• Data extract
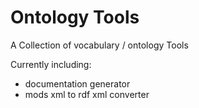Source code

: # Ontology Tools
A Collection of vocabulary / ontology Tools 

Currently including:
- documentation generator
- mods xml to rdf xml converter
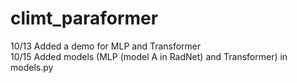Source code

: # climt_paraformer
10/13 Added a demo for MLP and Transformer  
10/15 Added models (MLP (model A in RadNet) and Transformer) in models.py
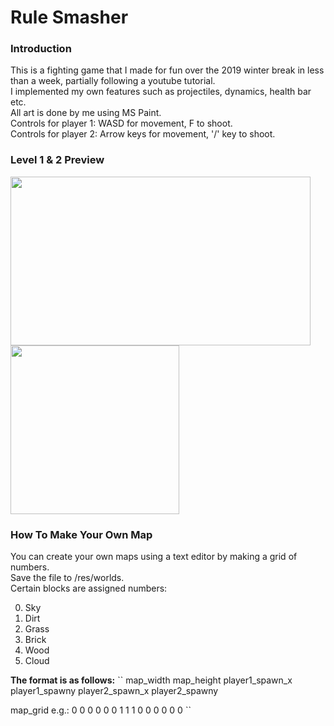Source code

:# Rule Smasher
<h3>Introduction</h3>
This is a fighting game that I made for fun over the 2019 winter break in less than a week, partially following a youtube tutorial.</br>
I implemented my own features such as projectiles, dynamics, health bar etc.</br>
All art is done by me using MS Paint.</br>
Controls for player 1: WASD for movement, F to shoot.</br>
Controls for player 2: Arrow keys for movement, '/' key to shoot.</br>

<h3>Level 1 & 2 Preview</h3>
<kbd>
<img src="https://github.com/JunZheng-dev/Rule-Smasher-Game/blob/master/preview/level1_preview.gif" width="480"  height="270"/>
</kbd>
<kbd>
<img src="https://github.com/JunZheng-dev/Rule-Smasher-Game/blob/master/preview/level2_preview.gif" width="270"  height="270"/>
</kbd>

<h3>How To Make Your Own Map</h3>
You can create your own maps using a text editor by making a grid of numbers.</br>
Save the file to /res/worlds.</br>
Certain blocks are assigned numbers:</br>

0. Sky
1. Dirt
2. Grass
3. Brick
4. Wood
5. Cloud

**The format is as follows:**
``
map_width map_height
player1_spawn_x player1_spawny
player2_spawn_x player2_spawny

map_grid e.g.:
0 0 0 0 0
0 1 1 1 0
0 0 0 0 0
``
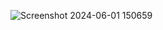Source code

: ![Screenshot 2024-06-01 150659](https://github.com/botirbkovmuhammad/New-folder--2-/assets/171014056/72e7de8f-b5c6-422a-afaa-fe8da8878cbd)
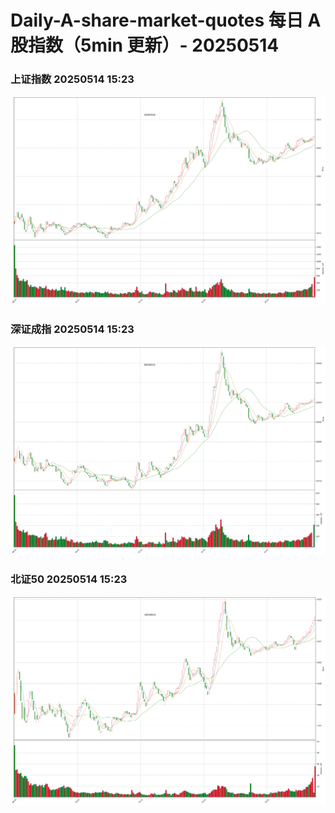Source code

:
# Daily-A-share-market-quotes 每日 A 股指数（5min 更新）- 20250514

### 上证指数 20250514 15:23
![](./fig/2025/5/20250514-sh000001.png)

### 深证成指 20250514 15:23
![](./fig/2025/5/20250514-sz399001.png)

### 北证50 20250514 15:23
![](./fig/2025/5/20250514-bj899050.png)
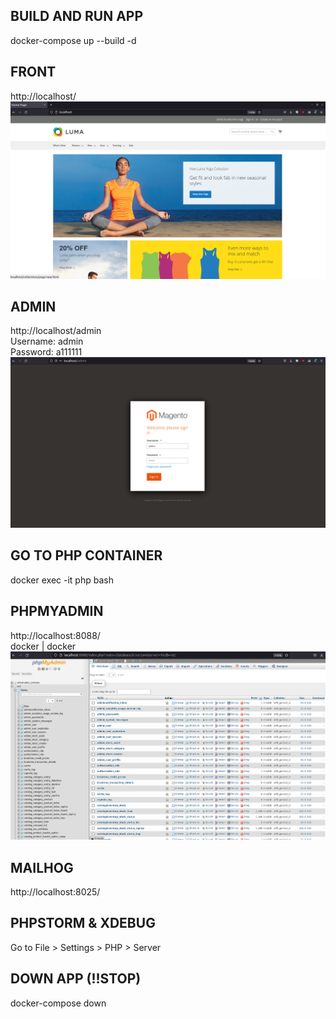 ## BUILD AND RUN APP
docker-compose up --build -d

## FRONT
http://localhost/
![FRONT](guide/home.png?raw=true "HOME")

## ADMIN
http://localhost/admin
<br>
Username: admin
<br>
Password: a111111
![ADMIN](guide/admin.png?raw=true "ADMIN")

## GO TO PHP CONTAINER
docker exec -it php bash

## PHPMYADMIN
http://localhost:8088/
<br>
docker | docker
![PMA](guide/pma.png?raw=true "PMA")

## MAILHOG
http://localhost:8025/

## PHPSTORM & XDEBUG
Go to File > Settings > PHP > Server

## DOWN APP (!!STOP)
docker-compose down
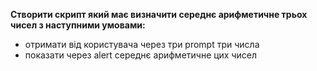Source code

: **Створити скрипт який має визначити середнє арифметичне трьох чисел з наступними умовами:**

* отримати від користувача через три prompt три числа
* показати через alert середнє арифметичне цих чисел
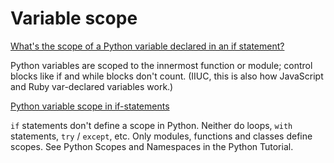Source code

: # Variable scope

[What's the scope of a Python variable declared in an if statement?](http://stackoverflow.com/questions/2829528/whats-the-scope-of-a-python-variable-declared-in-an-if-statement)

Python variables are scoped to the innermost function or module; control blocks like if and while blocks don't count. (IIUC, this is also how JavaScript and Ruby var-declared variables work.)

[Python variable scope in if-statements](http://stackoverflow.com/questions/7382638/python-variable-scope-in-if-statements)

`if` statements don't define a scope in Python. Neither do loops, `with` statements, `try` / `except`, etc. Only modules, functions and classes define scopes. See Python Scopes and Namespaces in the Python Tutorial.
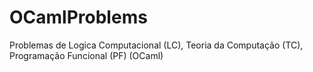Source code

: # OCamlProblems
Problemas de Logica Computacional (LC), Teoria da Computação (TC), Programação Funcional (PF) (OCaml)
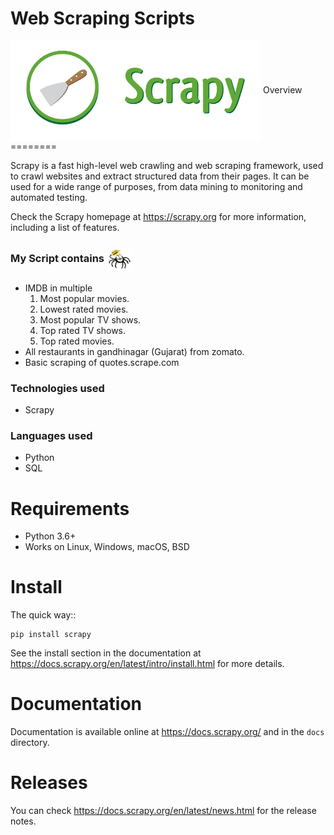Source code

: # Web Scraping Scripts
<img src="https://github.com/nirala69/Web_Scraping_scripts/blob/main/Scrapy-Logo-big.png?raw=true" width="400" align='center'>
Overview
========

Scrapy is a fast high-level web crawling and web scraping framework, used to
crawl websites and extract structured data from their pages. It can be used for
a wide range of purposes, from data mining to monitoring and automated testing.

Check the Scrapy homepage at https://scrapy.org for more information,
including a list of features.

### My Script contains <img src="https://github.com/nirala69/Web_Scraping_scripts/blob/main/spider-clipart-animation-3.gif?raw=true" width="40" align='center'>
- IMDB in multiple 
    1. Most popular movies.
    2. Lowest rated movies.
    3. Most popular TV shows.
    4. Top rated TV shows.
    5. Top rated movies.
- All restaurants in gandhinagar (Gujarat) from zomato.
- Basic scraping of quotes.scrape.com

### Technologies used 
- Scrapy

### Languages used
- Python 
- SQL



Requirements
============

* Python 3.6+
* Works on Linux, Windows, macOS, BSD

Install
=======

The quick way::

    pip install scrapy

See the install section in the documentation at
https://docs.scrapy.org/en/latest/intro/install.html for more details.

Documentation
=============

Documentation is available online at https://docs.scrapy.org/ and in the ``docs``
directory.

Releases
========

You can check https://docs.scrapy.org/en/latest/news.html for the release notes.


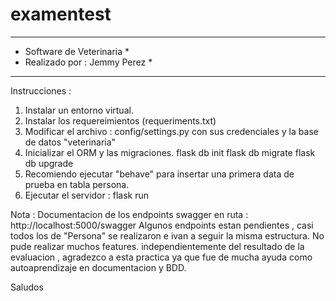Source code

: # examentest
************************************
* Software de Veterinaria          *
* Realizado por : Jemmy Perez      *
************************************
Instrucciones : 
1. Instalar un entorno virtual.
2. Instalar  los requereimientos (requeriments.txt)
3. Modificar el archivo : config/settings.py con sus credenciales y la base de datos "veterinaria"
4. Inicializar el ORM y las migraciones.
    flask db init
    flask db migrate
    flask db upgrade 
5. Recomiendo ejecutar "behave" para insertar una primera data de prueba en tabla persona.
6. Ejecutar el servidor : flask run

Nota : 
Documentacion de los endpoints swagger en ruta : http://localhost:5000/swagger
Algunos endpoints estan pendientes , casi todos los de "Persona" se realizaron e ivan a seguir la misma estructura.
No pude realizar muchos features.
independientemente del resultado de la evaluacion , agradezco a esta practica ya que fue de mucha ayuda como autoaprendizaje en documentacion y BDD.

Saludos




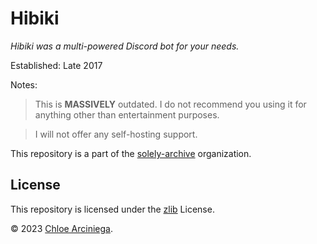 # Hibiki

*Hibiki was a multi-powered Discord bot for your needs.*

Established: Late 2017

Notes:

> This is **MASSIVELY** outdated. I do not recommend you using it for anything other than entertainment purposes.  

> I will not offer any self-hosting support.

This repository is a part of the [solely-archive][archive] organization.

## License

This repository is licensed under the [zlib][license] License.

© 2023 [Chloe Arciniega][chloe].

[archive]: https://github.com/solely-archive 'solely-archive organization'
[chloe]: https:///www.arciniega.one 'Chloe Arciniega\'s website (arciniega.one)'
[license]: https://github.com/solely-archive/sol-bot/blob/main/LICENSE 'zlib License'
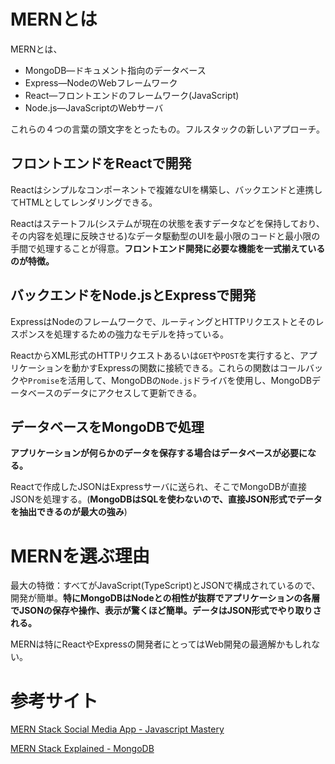 # MERNとは

MERNとは、

* MongoDB―ドキュメント指向のデータベース
* Express―NodeのWebフレームワーク
* React―フロントエンドのフレームワーク(JavaScript)
* Node.js―JavaScriptのWebサーバ

これらの４つの言葉の頭文字をとったもの。フルスタックの新しいアプローチ。

## フロントエンドをReactで開発

Reactはシンプルなコンポーネントで複雑なUIを構築し、バックエンドと連携してHTMLとしてレンダリングできる。

Reactはステートフル(システムが現在の状態を表すデータなどを保持しており、その内容を処理に反映させる)なデータ駆動型のUIを最小限のコードと最小限の手間で処理することが得意。**フロントエンド開発に必要な機能を一式揃えているのが特徴。**

## バックエンドをNode.jsとExpressで開発

ExpressはNodeのフレームワークで、ルーティングとHTTPリクエストとそのレスポンスを処理するための強力なモデルを持っている。

ReactからXML形式のHTTPリクエストあるいは`GET`や`POST`を実行すると、アプリケーションを動かすExpressの関数に接続できる。これらの関数はコールバックや`Promise`を活用して、MongoDBの`Node.js`ドライバを使用し、MongoDBデータベースのデータにアクセスして更新できる。

## データベースをMongoDBで処理

**アプリケーションが何らかのデータを保存する場合はデータベースが必要になる。**

Reactで作成したJSONはExpressサーバに送られ、そこでMongoDBが直接JSONを処理する。(**MongoDBはSQLを使わないので、直接JSON形式でデータを抽出できるのが最大の強み**)

# MERNを選ぶ理由

最大の特徴：すべてがJavaScript(TypeScript)とJSONで構成されているので、開発が簡単。**特にMongoDBはNodeとの相性が抜群でアプリケーションの各層でJSONの保存や操作、表示が驚くほど簡単。データはJSON形式でやり取りされる。**

MERNは特にReactやExpressの開発者にとってはWeb開発の最適解かもしれない。



# 参考サイト

[MERN Stack Social Media App - Javascript Mastery](https://www.youtube.com/watch?v=VsUzmlZfYNg&list=WL&index=1&t=17s)

[MERN Stack Explained - MongoDB](https://www.mongodb.com/mern-stack)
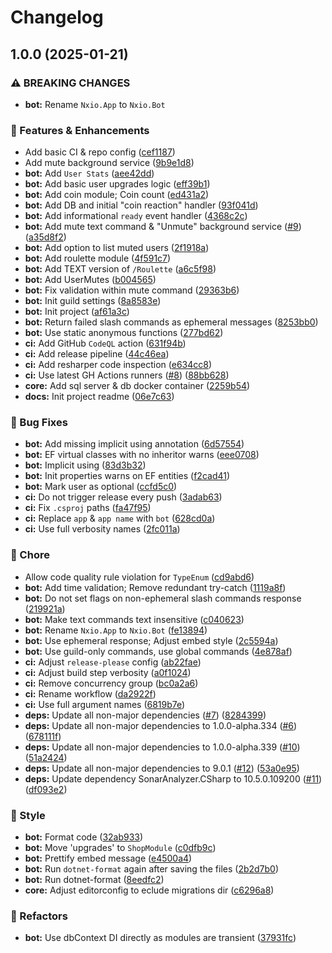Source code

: # Changelog

## 1.0.0 (2025-01-21)


### ⚠ BREAKING CHANGES

* **bot:** Rename `Nxio.App` to `Nxio.Bot`

### 🚀 Features & Enhancements

* Add basic CI & repo config ([cef1187](https://github.com/Kiruyuto/Nxio/commit/cef118761d1c27bc05c8498e4e5ab17732875f84))
* Add mute background service ([9b9e1d8](https://github.com/Kiruyuto/Nxio/commit/9b9e1d8b9bc37b374d945d32bd88e5a64d3e7860))
* **bot:** Add `User Stats` ([aee42dd](https://github.com/Kiruyuto/Nxio/commit/aee42ddc4c907237d6a9db4ef50d2448316f1149))
* **bot:** Add basic user upgrades logic ([eff39b1](https://github.com/Kiruyuto/Nxio/commit/eff39b15b53b309e91bf540d4d1f48f5ee5ba1aa))
* **bot:** Add coin module; Coin count ([ed431a2](https://github.com/Kiruyuto/Nxio/commit/ed431a293df025244674a37793c064840569d533))
* **bot:** Add DB and initial "coin reaction" handler ([93f041d](https://github.com/Kiruyuto/Nxio/commit/93f041db4b652cdf238fb75b6556df8071ce16e6))
* **bot:** Add informational `ready` event handler ([4368c2c](https://github.com/Kiruyuto/Nxio/commit/4368c2c8e04108e0c8d29e16673be3b3ddce906c))
* **bot:** Add mute text command & "Unmute" background service ([#9](https://github.com/Kiruyuto/Nxio/issues/9)) ([a35d8f2](https://github.com/Kiruyuto/Nxio/commit/a35d8f2f3086e6572d175fd4ee8d60a55a6cad81))
* **bot:** Add option to list muted users ([2f1918a](https://github.com/Kiruyuto/Nxio/commit/2f1918a83094694a03ba3b27d0fc2d83b7ea80d7))
* **bot:** Add roulette module ([4f591c7](https://github.com/Kiruyuto/Nxio/commit/4f591c773acd8d865453bb7ed038706d8fa67fa2))
* **bot:** Add TEXT version of `/Roulette` ([a6c5f98](https://github.com/Kiruyuto/Nxio/commit/a6c5f98ed733e718966b81bc6213723df9b938d4))
* **bot:** Add UserMutes ([b004565](https://github.com/Kiruyuto/Nxio/commit/b004565874fd653df014d470a58485224c4d3e41))
* **bot:** Fix validation within mute command ([29363b6](https://github.com/Kiruyuto/Nxio/commit/29363b618d4ffb0b7f8448b595fa00ff82ccb985))
* **bot:** Init guild settings ([8a8583e](https://github.com/Kiruyuto/Nxio/commit/8a8583e21ac60e9bdcfbf5d4928b1202deb6da48))
* **bot:** Init project ([af61a3c](https://github.com/Kiruyuto/Nxio/commit/af61a3ccb2e6e378d72d02cffc8552deb6c649dc))
* **bot:** Return failed slash commands as ephemeral messages ([8253bb0](https://github.com/Kiruyuto/Nxio/commit/8253bb010b4c3cbf8054ed4ba4027c16e9d51895))
* **bot:** Use static anonymous functions ([277bd62](https://github.com/Kiruyuto/Nxio/commit/277bd62871fcde279f273d4d53c1df7d99d2a89a))
* **ci:** Add GitHub `CodeQL` action ([631f94b](https://github.com/Kiruyuto/Nxio/commit/631f94be64b79255845f5390761374ab6601197d))
* **ci:** Add release pipeline ([44c46ea](https://github.com/Kiruyuto/Nxio/commit/44c46ea6b5617f2681099e44e8b4ebfb40b65539))
* **ci:** Add resharper code inspection ([e634cc8](https://github.com/Kiruyuto/Nxio/commit/e634cc8689838a8d2e7b21e5495eb862f4213cfa))
* **ci:** Use latest GH Actions runners ([#8](https://github.com/Kiruyuto/Nxio/issues/8)) ([88bb628](https://github.com/Kiruyuto/Nxio/commit/88bb6283937b9e0eea544ebb3ccf26eac6a1e9f0))
* **core:** Add sql server & db docker container ([2259b54](https://github.com/Kiruyuto/Nxio/commit/2259b54d9c2728ec39c4de985db6788e7679c40e))
* **docs:** Init project readme ([06e7c63](https://github.com/Kiruyuto/Nxio/commit/06e7c638cd8af929546b464fca7853e741849249))


### 🐛 Bug Fixes

* **bot:** Add missing implicit using annotation ([6d57554](https://github.com/Kiruyuto/Nxio/commit/6d5755426575325b60c338a73444840ee5f3a64f))
* **bot:** EF virtual classes with no inheritor warns ([eee0708](https://github.com/Kiruyuto/Nxio/commit/eee070879ddd8edc1d597118c0b854a9a1694f36))
* **bot:** Implicit using ([83d3b32](https://github.com/Kiruyuto/Nxio/commit/83d3b32672edc4abeb6c5c067da154c004b815fa))
* **bot:** Init properties warns on EF entities ([f2cad41](https://github.com/Kiruyuto/Nxio/commit/f2cad411fb3bf1f969e0e60b4779720d53083dbf))
* **bot:** Mark user as optional ([ccfd5c0](https://github.com/Kiruyuto/Nxio/commit/ccfd5c02e62c8ce9b0f0fc81a86094ab1734b1bc))
* **ci:** Do not trigger release every push ([3adab63](https://github.com/Kiruyuto/Nxio/commit/3adab633d50f26a24ea6a4fa59350de650760a70))
* **ci:** Fix `.csproj` paths ([fa47f95](https://github.com/Kiruyuto/Nxio/commit/fa47f95d20717d523768b49bf1642eb9362ea78c))
* **ci:** Replace `app` & `app name` with `bot` ([628cd0a](https://github.com/Kiruyuto/Nxio/commit/628cd0a63bfce23cb1f81114717811b0a5162a60))
* **ci:** Use full verbosity names ([2fc011a](https://github.com/Kiruyuto/Nxio/commit/2fc011a4c5623ce9950cbe0a38a98c501be88f56))


### 🏡 Chore

* Allow code quality rule violation for `TypeEnum` ([cd9abd6](https://github.com/Kiruyuto/Nxio/commit/cd9abd6bcbcb095354a88e8b9b15444ecbdac6d7))
* **bot:** Add time validation; Remove redundant try-catch ([1119a8f](https://github.com/Kiruyuto/Nxio/commit/1119a8fb6c67d2eaaa272fbe9aa17e20548ab30b))
* **bot:** Do not set flags on non-ephemeral slash commands response ([219921a](https://github.com/Kiruyuto/Nxio/commit/219921a1eb8967b827303b258c69592c7dd7db2d))
* **bot:** Make text commands text insensitive ([c040623](https://github.com/Kiruyuto/Nxio/commit/c0406239541bc8a48b9792a6ca6691f23bd3ea8b))
* **bot:** Rename `Nxio.App` to `Nxio.Bot` ([fe13894](https://github.com/Kiruyuto/Nxio/commit/fe13894024702c67f38dc28862aca5a7011362c1))
* **bot:** Use ephemeral response; Adjust embed style ([2c5594a](https://github.com/Kiruyuto/Nxio/commit/2c5594a4c2c6e84faa8f951260940c9dee8e30ac))
* **bot:** Use guild-only commands, use global commands ([4e878af](https://github.com/Kiruyuto/Nxio/commit/4e878afabff6564199f075d2804ae0c123c16973))
* **ci:** Adjust `release-please` config ([ab22fae](https://github.com/Kiruyuto/Nxio/commit/ab22fae8dee5464aecdff0dc030e2b1b5c651c89))
* **ci:** Adjust build step verbosity ([a0f1024](https://github.com/Kiruyuto/Nxio/commit/a0f102455e92204269ee6ab03191b5c9625b7e71))
* **ci:** Remove concurrency group ([bc0a2a6](https://github.com/Kiruyuto/Nxio/commit/bc0a2a608f9cb023869039a1af7bcf36aac56bc3))
* **ci:** Rename workflow ([da2922f](https://github.com/Kiruyuto/Nxio/commit/da2922f4a4fbefb98f7dbc43e286ac1cf14c0e7e))
* **ci:** Use full argument names ([6819b7e](https://github.com/Kiruyuto/Nxio/commit/6819b7e2a5aa854b024aeb85a6c3729517eb939b))
* **deps:** Update all non-major dependencies ([#7](https://github.com/Kiruyuto/Nxio/issues/7)) ([8284399](https://github.com/Kiruyuto/Nxio/commit/8284399d89aae601b9da37015bd85413f9cf1452))
* **deps:** Update all non-major dependencies to 1.0.0-alpha.334 ([#6](https://github.com/Kiruyuto/Nxio/issues/6)) ([678111f](https://github.com/Kiruyuto/Nxio/commit/678111faacf7d974166d284b8a1c316cd93df225))
* **deps:** Update all non-major dependencies to 1.0.0-alpha.339 ([#10](https://github.com/Kiruyuto/Nxio/issues/10)) ([51a2424](https://github.com/Kiruyuto/Nxio/commit/51a24242d16b952a5c16beaa2caae2c0fe90f855))
* **deps:** Update all non-major dependencies to 9.0.1 ([#12](https://github.com/Kiruyuto/Nxio/issues/12)) ([53a0e95](https://github.com/Kiruyuto/Nxio/commit/53a0e954752ba7e8757d6578ccb572c6a1e45eca))
* **deps:** Update dependency SonarAnalyzer.CSharp to 10.5.0.109200 ([#11](https://github.com/Kiruyuto/Nxio/issues/11)) ([df093e2](https://github.com/Kiruyuto/Nxio/commit/df093e2b6e85173ec146fa1cc28702184e78e644))


### 🎨 Style

* **bot:** Format code ([32ab933](https://github.com/Kiruyuto/Nxio/commit/32ab933b4bd08810211b1c8ca8ca13c91667dcd7))
* **bot:** Move 'upgrades' to `ShopModule` ([c0dfb9c](https://github.com/Kiruyuto/Nxio/commit/c0dfb9c5ade8d34fdf826d8e5969ab4ce5ad9770))
* **bot:** Prettify embed message ([e4500a4](https://github.com/Kiruyuto/Nxio/commit/e4500a449e0f2b4190d0f071275e0f679c4e9c2b))
* **bot:** Run `dotnet-format` again after saving the files ([2b2d7b0](https://github.com/Kiruyuto/Nxio/commit/2b2d7b0f62c3017c74288c3a20f6bea00ee0d694))
* **bot:** Run dotnet-format ([8eedfc2](https://github.com/Kiruyuto/Nxio/commit/8eedfc25aa56d4a54e5229ec2b6d642aa0922cb4))
* **core:** Adjust editorconfig to eclude migrations dir ([c6296a8](https://github.com/Kiruyuto/Nxio/commit/c6296a8f0b07d8575679675eb89539739aa93d32))


### 💅 Refactors

* **bot:** Use dbContext DI directly as modules are transient ([37931fc](https://github.com/Kiruyuto/Nxio/commit/37931fcfb701f293948769dc1cd5ccf940b1c4ee))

• What the task requires
Using the entries shown above, reproduce verbatim the lines from the line bearing "### Languages used" to the line bearing "See the install", inclusive.

• Problem solution
### Languages used
- Python 
- SQL



Requirements
============

* Python 3.6+
* Works on Linux, Windows, macOS, BSD

Install
=======

The quick way::

    pip install scrapy

See the install section in the documentation at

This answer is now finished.